• Work instruction:
Looking at the entries below, how many lines include the word "return"? Answer with the number alone.

Saved entries
>>>

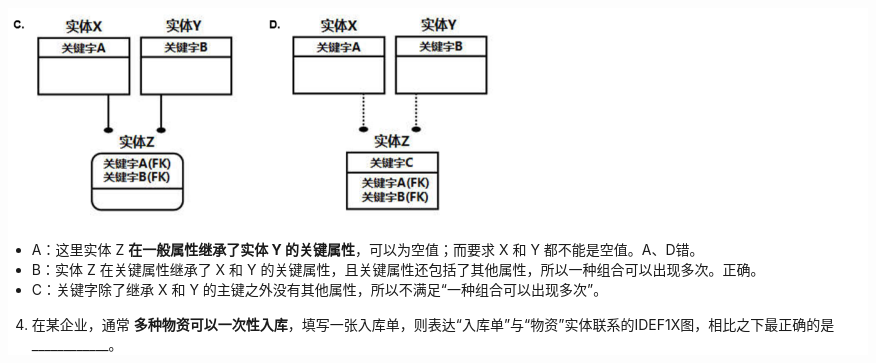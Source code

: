    <img src="./image/idef-test-2-c.png" width="250"> <img src="./image/idef-test-2-d.png" width="250">

   - A：这里实体 Z **在一般属性继承了实体 Y 的关键属性**，可以为空值；而要求 X 和 Y 都不能是空值。A、D错。
   - B：实体 Z 在关键属性继承了 X 和 Y 的关键属性，且关键属性还包括了其他属性，所以一种组合可以出现多次。正确。
   - C：关键字除了继承 X 和 Y 的主键之外没有其他属性，所以不满足“一种组合可以出现多次”。

4.  在某企业，通常 **多种物资可以一次性入库**，填写一张入库单，则表达“入库单”与“物资”实体联系的IDEF1X图，相比之下最正确的是____________。
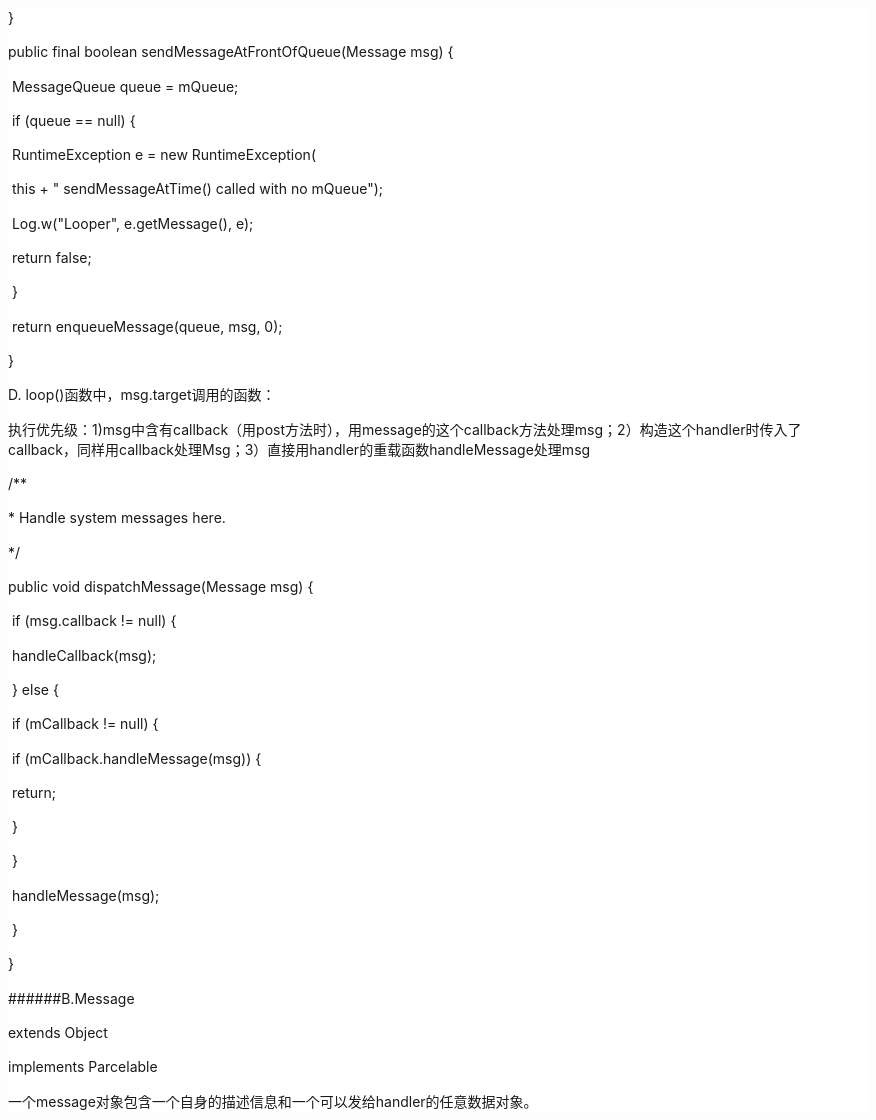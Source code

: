 }

public final boolean sendMessageAtFrontOfQueue(Message msg) {

​    MessageQueue queue = mQueue;

​    if (queue == null) {

​        RuntimeException e = new RuntimeException(

​            this + " sendMessageAtTime() called with no mQueue");

​        Log.w("Looper", e.getMessage(), e);

​        return false;

​    }

​    return enqueueMessage(queue, msg, 0);

}

D. loop()函数中，msg.target调用的函数：

执行优先级：1)msg中含有callback（用post方法时），用message的这个callback方法处理msg；2）构造这个handler时传入了callback，同样用callback处理Msg；3）直接用handler的重载函数handleMessage处理msg

/**

 \* Handle system messages here.

 */

public void dispatchMessage(Message msg) {

​    if (msg.callback != null) {

​        handleCallback(msg);

​    } else {

​        if (mCallback != null) {

​            if (mCallback.handleMessage(msg)) {

​                return;

​            }

​        }

​        handleMessage(msg);

​    }

}

######B.Message

extends Object

implements Parcelable

一个message对象包含一个自身的描述信息和一个可以发给handler的任意数据对象。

<<<

• Solution to this problem:
3